Scale and the all-flash datacenter

by Robin Harris | Monday, May 9, 2016 | Architecture, Cloud computing & storage, Disk, Enterprise, SSD/Flash/NVRAM | 7 comments

There’s a gathering vendor storm pushing the all-flash datacenter as a solution to datacenter ills, such as high personnel costs and performance bottlenecks. There’s some truth to this, but its application is counter-intuitive.

Most of the time, storage innovations benefit the largest and – for vendors – most lucrative datacenters. OK, that’s not counter-intuitive. But in the case of the AFDC, it is smaller datacenters that stand to benefit the most.

Why?
It’s a matter of scale. Small, low data capacity datacenters are naturals for all flash. The initial cost may be higher, but the simplification of management and the generally high performance make it attractive.

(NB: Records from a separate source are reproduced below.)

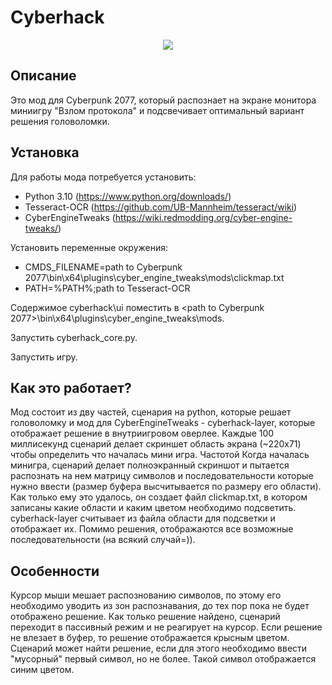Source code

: # Cyberhack

<p align="center">
  <img src="https://github.com/YuriyAgapov/cyberhack/blob/master/media/cyberhack_preview.gif">
</p>

## Описание
Это мод для Cyberpunk 2077, который распознает на экране монитора миниигру "Взлом протокола" и подсвечивает оптимальный вариант решения головоломки.

## Установка
Для работы мода потребуется установить:
* Python 3.10 (https://www.python.org/downloads/)
* Tesseract-OCR (https://github.com/UB-Mannheim/tesseract/wiki)
* CyberEngineTweaks (https://wiki.redmodding.org/cyber-engine-tweaks/)

Установить переменные окружения:
* CMDS_FILENAME=path to Cyberpunk 2077\bin\x64\plugins\cyber_engine_tweaks\mods\clickmap.txt
* PATH=%PATH%;path to Tesseract-OCR

Содержимое cyberhack\ui поместить в <path to Cyberpunk 2077>\bin\x64\plugins\cyber_engine_tweaks\mods.

Запустить cyberhack_core.py.

Запустить игру.

## Как это работает?
Мод состоит из дву частей, сценария на python, которые решает головоломку и мод для CyberEngineTweaks - cyberhack-layer, которые отображает решение в внутриигровом оверлее.
Каждые 100 миллисекунд сценарий делает скриншет область экрана (~220x71) чтобы определить что началась мини игра. Частотой 
Когда началась минигра, сценарий делает полноэкранный скриншот и пытается распознать на нем матрицу символов и последовательности которые нужно ввести (размер буфера высчитывается по размеру его области).
Как только ему это удалось, он создает файл clickmap.txt, в котором записаны какие области и каким цветом необходимо подсветить.
cyberhack-layer считывает из файла области для подсветки и отображает их.
Помимо решения, отображаются все возможные последовательности (на всякий случай=)).

## Особенности
Курсор мыши мешает распознованию символов, по этому его необходимо уводить из зон распознавания, до тех пор пока не будет отображено решение. Как только решение найдено, сценарий переходит в пассивный режим и не реагирует на курсор.
Если решение не влезает в буфер, то решение отображается крысным цветом.
Сценарий может найти решение, если для этого необходимо ввести "мусорный" первый символ, но не более. Такой символ отображается синим цветом.
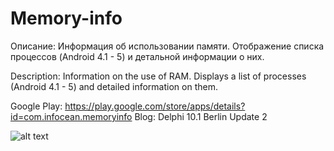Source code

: # Memory-info

Описание:
Информация об использовании памяти. Отображение списка процессов (Android 4.1 - 5) и детальной информации о них.

Description:
Information on the use of RAM. Displays a list of processes (Android 4.1 - 5) and detailed information on them.

Google Play: https://play.google.com/store/apps/details?id=com.infocean.memoryinfo
Blog: 
Delphi 10.1 Berlin Update 2

![alt text](https://3.bp.blogspot.com/-rug_CgE4r7k/WAis-Jkq3yI/AAAAAAAABXU/VyuH4hy26QIn0F2BPG5aR1rIKR5YnKH3ACLcB/s1600/%25D0%25A1%25D0%25BD%25D0%25B8%25D0%25BC%25D0%25BE%25D0%25BA.PNG)
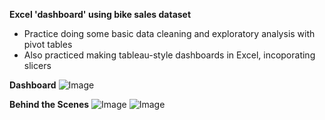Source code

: **Excel 'dashboard' using bike sales dataset**
- Practice doing some basic data cleaning and exploratory analysis with pivot tables
- Also practiced making tableau-style dashboards in Excel, incoporating slicers

**Dashboard**
![Image](https://github.com/user-attachments/assets/922edbee-ecc6-4df9-bd3d-6fbbed2ceca1)

**Behind the Scenes**
![Image](https://github.com/user-attachments/assets/c0ddcf88-0bc1-4850-8aaa-3b16a0a13ba1)
![Image](https://github.com/user-attachments/assets/78f426b1-cd6a-4cb7-bacd-7b56078ccd83)

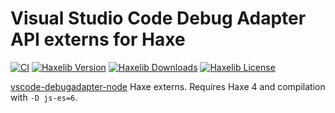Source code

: # Visual Studio Code Debug Adapter API externs for Haxe
[![CI](https://img.shields.io/github/workflow/status/vshaxe/vscode-debugadapter-extern/CI.svg?logo=github)](https://github.com/vshaxe/vscode-debugadapter-extern/actions?query=workflow%3ACI)
[![Haxelib Version](https://badgen.net/haxelib/v/vscode-debugadapter)](https://lib.haxe.org/p/vscode-debugadapter)
[![Haxelib Downloads](https://badgen.net/haxelib/d/vscode-debugadapter?color=blue)](https://lib.haxe.org/p/vscode-debugadapter)
[![Haxelib License](https://badgen.net/haxelib/license/vscode-debugadapter)](LICENSE.md)

[vscode-debugadapter-node](https://github.com/Microsoft/vscode-debugadapter-node) Haxe externs. Requires Haxe 4 and compilation with `-D js-es=6`.

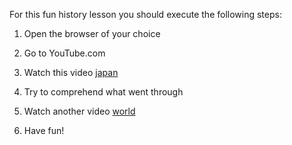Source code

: For this fun history lesson you should execute the following steps:

1. Open the browser of your choice

2. Go to YouTube.com

3. Watch this video [japan](japan/japan.md)

4. Try to comprehend what went through

5. Watch another video [world](world/world.md)

6. Have fun!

Your databases go fast with little (costly) tuning and management. VDI is snappy. Performance-related support calls – and their costs – drop off. Ideally, SSD failures will be lower than HDDs, but make sure you’re backing up, due to the higher rate of data corruption on SSDs.

Scale drives this because even though flash may be only 5-10x the cost of raw disk capacity, as capacities grow the media cost – SSD and/or HDD – comes to dominate the The costs for an array controller and associated infrastructure outweigh the media cost until some threshold capacity is reached.

This explains why Nimble’s average customer is interested in AFDC’s, while Google, Facebook and AWS, aren’t. Nimble’s SMB customers are a fair example of where AFA will often make sense.

Where is the cutoff? Today it looks like 250 to 350 TB is where it makes sense to include disk in your datacenter. It’s not likely that you’ll be pounding on 300TB enough to justify flash. But expect the cutoff to rise over time, as it has for tape.

The StorageMojo take
The scale vs cost issue isn’t new. Tape continues as a viable storage technology because the cost of the media is so low. But tape’s customer universe is limited because for more and more users backing up to disk, or cloud, object stores is a cost/functional equivalent.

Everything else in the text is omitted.